Figure insomma  che utilizzavano il proprio ruolo per avere contatti diretti con i titolari delle imprese e fare su di loro pressioni. In particolare i tre sono accusati di avere rubato, nell’aprile scorso, materiale da lavoro e avere danneggiato un furgone della ditta. Quindi era seguita una richiesta di denaro per la restituzione del materiale e per mettere ”a posto” il cantiere.

Avvicinavano le vittime con le loro richieste che poi venivano riportate ai vertici dell’organizzazione, per concertare le modalita’ di intervento. Con un secondo provvedimento sono stati arrestati Giuseppe Fulco, 41 anni, anche lui gia’ detenuto dopo essere stato arrestato in flagranza di reato il primo giugno 2011, e sua madre Gioia Nasone, 68 anni, cui sono stati contestati l’associazione di tipo mafioso. Fulco, nipote diretto del defunto boss di Scilla Giuseppe Nasone, secondo l’accusa, si e’ piu’ volte recato su un cantiere esigendo da un imprenditore 6.000 euro, pari al 3% dell’importo dei lavori, come condizione necessaria alla prosecuzione degli stessi.

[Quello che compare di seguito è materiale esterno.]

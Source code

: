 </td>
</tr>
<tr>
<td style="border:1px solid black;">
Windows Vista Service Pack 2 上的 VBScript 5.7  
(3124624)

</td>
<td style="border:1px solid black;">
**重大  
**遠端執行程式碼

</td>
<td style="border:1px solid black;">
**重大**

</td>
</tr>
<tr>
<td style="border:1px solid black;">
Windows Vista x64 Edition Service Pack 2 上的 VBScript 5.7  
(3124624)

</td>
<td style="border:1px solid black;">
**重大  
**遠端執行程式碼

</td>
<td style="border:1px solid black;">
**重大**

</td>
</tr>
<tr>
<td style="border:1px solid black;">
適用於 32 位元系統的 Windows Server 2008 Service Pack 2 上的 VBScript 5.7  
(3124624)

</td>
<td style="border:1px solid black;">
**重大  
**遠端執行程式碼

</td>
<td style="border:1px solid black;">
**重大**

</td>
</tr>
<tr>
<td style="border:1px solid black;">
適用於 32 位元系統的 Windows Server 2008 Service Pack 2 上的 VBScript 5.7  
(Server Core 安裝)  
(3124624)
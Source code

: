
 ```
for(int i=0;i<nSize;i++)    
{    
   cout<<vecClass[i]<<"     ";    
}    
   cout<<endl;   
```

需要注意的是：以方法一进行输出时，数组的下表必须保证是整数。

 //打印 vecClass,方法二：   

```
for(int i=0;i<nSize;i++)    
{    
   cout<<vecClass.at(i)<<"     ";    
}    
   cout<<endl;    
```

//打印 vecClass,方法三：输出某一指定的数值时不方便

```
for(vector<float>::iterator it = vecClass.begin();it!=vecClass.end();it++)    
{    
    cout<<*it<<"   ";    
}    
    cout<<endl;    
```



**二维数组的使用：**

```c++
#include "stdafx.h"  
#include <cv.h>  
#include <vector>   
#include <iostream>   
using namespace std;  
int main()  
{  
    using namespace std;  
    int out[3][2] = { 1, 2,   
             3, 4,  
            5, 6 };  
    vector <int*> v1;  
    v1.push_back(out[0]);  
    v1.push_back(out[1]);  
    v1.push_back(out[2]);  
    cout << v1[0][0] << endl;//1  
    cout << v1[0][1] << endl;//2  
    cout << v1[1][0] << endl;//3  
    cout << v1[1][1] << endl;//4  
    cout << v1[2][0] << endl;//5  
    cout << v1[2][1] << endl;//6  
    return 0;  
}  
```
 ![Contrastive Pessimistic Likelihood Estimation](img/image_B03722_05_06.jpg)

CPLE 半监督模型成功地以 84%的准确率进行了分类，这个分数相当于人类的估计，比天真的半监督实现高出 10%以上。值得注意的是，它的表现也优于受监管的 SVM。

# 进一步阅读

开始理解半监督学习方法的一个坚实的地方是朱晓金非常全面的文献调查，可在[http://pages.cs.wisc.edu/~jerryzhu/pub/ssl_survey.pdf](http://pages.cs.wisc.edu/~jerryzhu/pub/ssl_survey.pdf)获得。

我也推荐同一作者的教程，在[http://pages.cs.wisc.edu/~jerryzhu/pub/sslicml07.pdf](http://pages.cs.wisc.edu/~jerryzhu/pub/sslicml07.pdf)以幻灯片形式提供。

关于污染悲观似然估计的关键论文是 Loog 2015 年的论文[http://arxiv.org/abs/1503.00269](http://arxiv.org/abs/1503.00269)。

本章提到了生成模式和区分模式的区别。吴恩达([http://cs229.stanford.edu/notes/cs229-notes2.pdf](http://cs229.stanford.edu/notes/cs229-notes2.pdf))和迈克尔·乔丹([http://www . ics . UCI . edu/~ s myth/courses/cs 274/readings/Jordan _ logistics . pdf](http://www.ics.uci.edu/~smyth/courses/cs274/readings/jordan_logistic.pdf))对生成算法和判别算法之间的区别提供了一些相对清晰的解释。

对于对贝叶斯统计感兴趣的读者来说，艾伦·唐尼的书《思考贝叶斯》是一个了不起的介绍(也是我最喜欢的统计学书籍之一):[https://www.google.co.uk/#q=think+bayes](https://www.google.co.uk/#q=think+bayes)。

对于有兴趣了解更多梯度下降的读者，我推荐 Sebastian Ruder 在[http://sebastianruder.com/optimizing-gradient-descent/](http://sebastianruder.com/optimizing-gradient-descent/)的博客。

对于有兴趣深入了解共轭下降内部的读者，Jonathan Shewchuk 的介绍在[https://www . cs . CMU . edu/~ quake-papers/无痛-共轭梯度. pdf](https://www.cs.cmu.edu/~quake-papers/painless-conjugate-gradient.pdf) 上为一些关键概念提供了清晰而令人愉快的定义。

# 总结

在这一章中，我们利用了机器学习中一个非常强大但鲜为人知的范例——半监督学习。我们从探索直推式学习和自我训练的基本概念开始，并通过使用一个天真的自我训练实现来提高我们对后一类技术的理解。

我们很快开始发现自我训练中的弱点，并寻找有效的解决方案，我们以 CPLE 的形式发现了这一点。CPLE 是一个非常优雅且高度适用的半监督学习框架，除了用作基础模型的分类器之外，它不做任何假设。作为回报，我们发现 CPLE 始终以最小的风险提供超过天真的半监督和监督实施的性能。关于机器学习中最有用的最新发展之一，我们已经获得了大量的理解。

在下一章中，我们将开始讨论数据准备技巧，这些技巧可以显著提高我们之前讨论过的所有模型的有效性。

In questo caso, secondo l’accusa, la cosca ha esercitato la pressione con due danneggiamenti subiti dalla ditta nel cantiere Anas nel tratto Scilla-Favazzina sulla statale statale 18. La madre svolgeva secondo le indagini il ruolo di collante tra il figlio recluso ed i vertici del clan.

 Particolarmente preziosa per lo sviluppo delle indagini, rilevano gli investigatori, è stata la decisione coraggiosa da parte di alcuni imprenditori di non sottostare al giogo mafioso e di denunciare le arroganti richieste estorsive.